* **Assignment**: In the entries below, find the line with "The original idea" and the line with "- https://wallpaperaccess.com/marvel-logo-4k"; give again those lines and every line between them, exactly.
Given information START
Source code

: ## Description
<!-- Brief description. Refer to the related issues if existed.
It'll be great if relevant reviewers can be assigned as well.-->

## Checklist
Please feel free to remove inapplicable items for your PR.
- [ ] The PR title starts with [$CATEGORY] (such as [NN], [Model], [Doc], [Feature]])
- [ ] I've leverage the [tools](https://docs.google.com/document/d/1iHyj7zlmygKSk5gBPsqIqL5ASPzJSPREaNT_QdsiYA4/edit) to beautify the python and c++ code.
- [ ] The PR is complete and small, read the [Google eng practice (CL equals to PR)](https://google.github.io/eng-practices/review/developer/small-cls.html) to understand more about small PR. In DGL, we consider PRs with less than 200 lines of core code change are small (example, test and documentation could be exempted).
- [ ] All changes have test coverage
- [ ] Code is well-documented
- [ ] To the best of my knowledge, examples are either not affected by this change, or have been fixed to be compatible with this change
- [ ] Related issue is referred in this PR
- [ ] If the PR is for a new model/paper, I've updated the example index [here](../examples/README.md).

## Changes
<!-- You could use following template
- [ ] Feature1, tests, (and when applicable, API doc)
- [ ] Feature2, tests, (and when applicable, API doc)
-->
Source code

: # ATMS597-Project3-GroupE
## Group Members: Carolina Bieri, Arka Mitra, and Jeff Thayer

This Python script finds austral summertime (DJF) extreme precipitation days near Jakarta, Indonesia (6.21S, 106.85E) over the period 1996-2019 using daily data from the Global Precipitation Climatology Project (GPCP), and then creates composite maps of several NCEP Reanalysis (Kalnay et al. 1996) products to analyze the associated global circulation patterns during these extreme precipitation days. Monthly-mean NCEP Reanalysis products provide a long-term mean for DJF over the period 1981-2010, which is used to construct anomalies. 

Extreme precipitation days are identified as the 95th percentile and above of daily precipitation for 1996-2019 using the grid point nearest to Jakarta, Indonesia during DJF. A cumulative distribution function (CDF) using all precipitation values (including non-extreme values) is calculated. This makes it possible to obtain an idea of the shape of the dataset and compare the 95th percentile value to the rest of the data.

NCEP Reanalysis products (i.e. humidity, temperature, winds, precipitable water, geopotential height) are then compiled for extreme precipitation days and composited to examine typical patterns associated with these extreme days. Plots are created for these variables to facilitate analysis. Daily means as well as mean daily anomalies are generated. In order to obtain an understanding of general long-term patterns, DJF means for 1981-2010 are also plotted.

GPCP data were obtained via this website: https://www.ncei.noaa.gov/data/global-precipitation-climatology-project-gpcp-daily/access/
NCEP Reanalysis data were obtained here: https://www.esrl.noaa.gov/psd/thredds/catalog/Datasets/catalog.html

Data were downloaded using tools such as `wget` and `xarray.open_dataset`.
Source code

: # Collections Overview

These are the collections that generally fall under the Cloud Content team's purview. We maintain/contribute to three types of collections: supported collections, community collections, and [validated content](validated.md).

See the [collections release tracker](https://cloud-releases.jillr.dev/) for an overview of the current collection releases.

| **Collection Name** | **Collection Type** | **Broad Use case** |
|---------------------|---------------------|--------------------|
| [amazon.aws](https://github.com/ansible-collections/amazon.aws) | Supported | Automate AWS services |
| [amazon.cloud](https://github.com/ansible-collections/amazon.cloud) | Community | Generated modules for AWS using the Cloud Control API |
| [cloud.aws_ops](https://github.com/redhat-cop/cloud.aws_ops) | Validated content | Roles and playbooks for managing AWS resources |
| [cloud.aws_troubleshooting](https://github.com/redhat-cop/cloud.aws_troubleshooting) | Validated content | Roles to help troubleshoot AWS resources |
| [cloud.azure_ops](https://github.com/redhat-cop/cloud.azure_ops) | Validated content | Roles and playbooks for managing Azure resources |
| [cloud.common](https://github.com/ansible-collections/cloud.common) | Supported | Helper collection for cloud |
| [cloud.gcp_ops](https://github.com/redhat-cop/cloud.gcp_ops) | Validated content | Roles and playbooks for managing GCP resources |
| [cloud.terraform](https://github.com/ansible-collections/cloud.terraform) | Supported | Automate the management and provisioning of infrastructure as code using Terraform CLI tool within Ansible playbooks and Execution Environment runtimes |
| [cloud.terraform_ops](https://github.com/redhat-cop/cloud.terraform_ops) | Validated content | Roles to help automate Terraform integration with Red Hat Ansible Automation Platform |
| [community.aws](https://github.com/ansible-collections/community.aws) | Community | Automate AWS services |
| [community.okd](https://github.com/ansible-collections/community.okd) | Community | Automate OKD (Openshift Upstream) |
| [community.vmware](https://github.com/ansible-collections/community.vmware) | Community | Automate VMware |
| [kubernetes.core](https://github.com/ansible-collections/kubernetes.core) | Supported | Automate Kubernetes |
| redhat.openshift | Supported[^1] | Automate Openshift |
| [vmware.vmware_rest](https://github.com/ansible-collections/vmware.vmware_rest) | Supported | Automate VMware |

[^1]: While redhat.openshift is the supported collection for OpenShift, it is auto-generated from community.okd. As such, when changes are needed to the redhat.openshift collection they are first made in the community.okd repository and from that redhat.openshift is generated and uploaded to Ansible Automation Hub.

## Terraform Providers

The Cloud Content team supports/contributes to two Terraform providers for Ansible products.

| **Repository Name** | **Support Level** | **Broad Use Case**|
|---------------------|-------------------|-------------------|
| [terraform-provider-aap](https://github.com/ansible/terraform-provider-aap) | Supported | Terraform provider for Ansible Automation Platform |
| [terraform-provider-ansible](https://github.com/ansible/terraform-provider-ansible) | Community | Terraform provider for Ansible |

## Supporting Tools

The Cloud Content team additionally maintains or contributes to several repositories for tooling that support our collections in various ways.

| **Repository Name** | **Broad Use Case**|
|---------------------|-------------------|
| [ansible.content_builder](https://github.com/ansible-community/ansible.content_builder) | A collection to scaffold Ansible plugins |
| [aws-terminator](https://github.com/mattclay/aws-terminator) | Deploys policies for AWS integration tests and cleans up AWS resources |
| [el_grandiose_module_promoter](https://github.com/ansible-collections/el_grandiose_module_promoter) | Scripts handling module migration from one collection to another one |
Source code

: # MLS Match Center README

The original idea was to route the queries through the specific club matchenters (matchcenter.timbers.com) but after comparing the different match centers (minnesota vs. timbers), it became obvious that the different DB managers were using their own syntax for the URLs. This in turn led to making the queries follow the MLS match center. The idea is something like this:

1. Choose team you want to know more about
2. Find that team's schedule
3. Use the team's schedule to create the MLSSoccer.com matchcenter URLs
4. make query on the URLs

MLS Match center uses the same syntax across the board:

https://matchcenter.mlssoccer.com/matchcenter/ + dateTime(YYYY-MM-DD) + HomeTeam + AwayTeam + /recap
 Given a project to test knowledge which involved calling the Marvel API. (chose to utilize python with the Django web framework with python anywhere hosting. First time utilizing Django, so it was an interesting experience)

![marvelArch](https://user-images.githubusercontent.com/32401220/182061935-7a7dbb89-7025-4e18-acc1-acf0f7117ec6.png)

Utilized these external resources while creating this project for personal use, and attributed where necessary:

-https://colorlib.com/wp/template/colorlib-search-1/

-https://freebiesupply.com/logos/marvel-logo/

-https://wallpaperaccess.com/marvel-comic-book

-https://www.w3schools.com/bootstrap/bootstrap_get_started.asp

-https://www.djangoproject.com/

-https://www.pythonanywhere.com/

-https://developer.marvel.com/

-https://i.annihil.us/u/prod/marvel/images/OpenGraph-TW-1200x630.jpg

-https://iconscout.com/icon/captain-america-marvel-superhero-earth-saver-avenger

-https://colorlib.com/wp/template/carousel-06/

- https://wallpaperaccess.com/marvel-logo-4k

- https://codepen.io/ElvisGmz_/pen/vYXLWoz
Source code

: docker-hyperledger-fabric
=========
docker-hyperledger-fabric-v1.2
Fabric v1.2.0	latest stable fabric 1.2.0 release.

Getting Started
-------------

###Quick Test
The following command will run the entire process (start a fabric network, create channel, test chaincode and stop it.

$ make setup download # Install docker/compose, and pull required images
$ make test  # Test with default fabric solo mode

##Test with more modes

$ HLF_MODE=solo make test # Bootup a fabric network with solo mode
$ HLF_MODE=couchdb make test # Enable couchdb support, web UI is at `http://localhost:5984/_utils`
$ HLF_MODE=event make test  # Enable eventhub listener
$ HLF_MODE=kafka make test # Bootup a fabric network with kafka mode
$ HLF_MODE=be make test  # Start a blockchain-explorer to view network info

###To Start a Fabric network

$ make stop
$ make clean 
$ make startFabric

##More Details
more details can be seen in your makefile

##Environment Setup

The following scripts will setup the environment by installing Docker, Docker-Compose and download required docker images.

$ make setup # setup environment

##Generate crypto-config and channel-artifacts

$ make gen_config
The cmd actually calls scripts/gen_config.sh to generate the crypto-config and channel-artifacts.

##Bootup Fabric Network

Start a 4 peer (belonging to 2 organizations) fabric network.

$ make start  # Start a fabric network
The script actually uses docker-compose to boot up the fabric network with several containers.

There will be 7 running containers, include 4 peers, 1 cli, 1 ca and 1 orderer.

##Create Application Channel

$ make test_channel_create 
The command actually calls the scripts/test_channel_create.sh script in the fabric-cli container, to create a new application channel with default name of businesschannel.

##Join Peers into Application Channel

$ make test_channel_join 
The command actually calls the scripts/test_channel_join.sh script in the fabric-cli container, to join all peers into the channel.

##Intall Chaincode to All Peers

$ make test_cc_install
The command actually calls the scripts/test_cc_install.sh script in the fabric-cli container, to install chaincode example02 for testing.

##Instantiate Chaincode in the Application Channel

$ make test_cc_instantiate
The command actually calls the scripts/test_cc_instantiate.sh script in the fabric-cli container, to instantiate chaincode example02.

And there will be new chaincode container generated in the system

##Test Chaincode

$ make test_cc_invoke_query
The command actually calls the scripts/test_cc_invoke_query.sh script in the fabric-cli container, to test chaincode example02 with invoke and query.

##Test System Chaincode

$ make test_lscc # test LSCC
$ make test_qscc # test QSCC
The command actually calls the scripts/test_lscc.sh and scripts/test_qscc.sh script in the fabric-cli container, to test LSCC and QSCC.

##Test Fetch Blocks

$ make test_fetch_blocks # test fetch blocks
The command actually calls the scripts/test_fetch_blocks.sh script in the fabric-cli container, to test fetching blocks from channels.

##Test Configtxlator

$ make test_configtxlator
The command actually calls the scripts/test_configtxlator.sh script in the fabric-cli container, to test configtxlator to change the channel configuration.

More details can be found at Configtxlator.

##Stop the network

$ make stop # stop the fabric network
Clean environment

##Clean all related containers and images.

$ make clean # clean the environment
Given information END
* **Task result**:
The original idea was to route the queries through the specific club matchenters (matchcenter.timbers.com) but after comparing the different match centers (minnesota vs. timbers), it became obvious that the different DB managers were using their own syntax for the URLs. This in turn led to making the queries follow the MLS match center. The idea is something like this:

1. Choose team you want to know more about
2. Find that team's schedule
3. Use the team's schedule to create the MLSSoccer.com matchcenter URLs
4. make query on the URLs

MLS Match center uses the same syntax across the board:

https://matchcenter.mlssoccer.com/matchcenter/ + dateTime(YYYY-MM-DD) + HomeTeam + AwayTeam + /recap
 Given a project to test knowledge which involved calling the Marvel API. (chose to utilize python with the Django web framework with python anywhere hosting. First time utilizing Django, so it was an interesting experience)

![marvelArch](https://user-images.githubusercontent.com/32401220/182061935-7a7dbb89-7025-4e18-acc1-acf0f7117ec6.png)

Utilized these external resources while creating this project for personal use, and attributed where necessary:

-https://colorlib.com/wp/template/colorlib-search-1/

-https://freebiesupply.com/logos/marvel-logo/

-https://wallpaperaccess.com/marvel-comic-book

-https://www.w3schools.com/bootstrap/bootstrap_get_started.asp

-https://www.djangoproject.com/

-https://www.pythonanywhere.com/

-https://developer.marvel.com/

-https://i.annihil.us/u/prod/marvel/images/OpenGraph-TW-1200x630.jpg

-https://iconscout.com/icon/captain-america-marvel-superhero-earth-saver-avenger

-https://colorlib.com/wp/template/carousel-06/

- https://wallpaperaccess.com/marvel-logo-4k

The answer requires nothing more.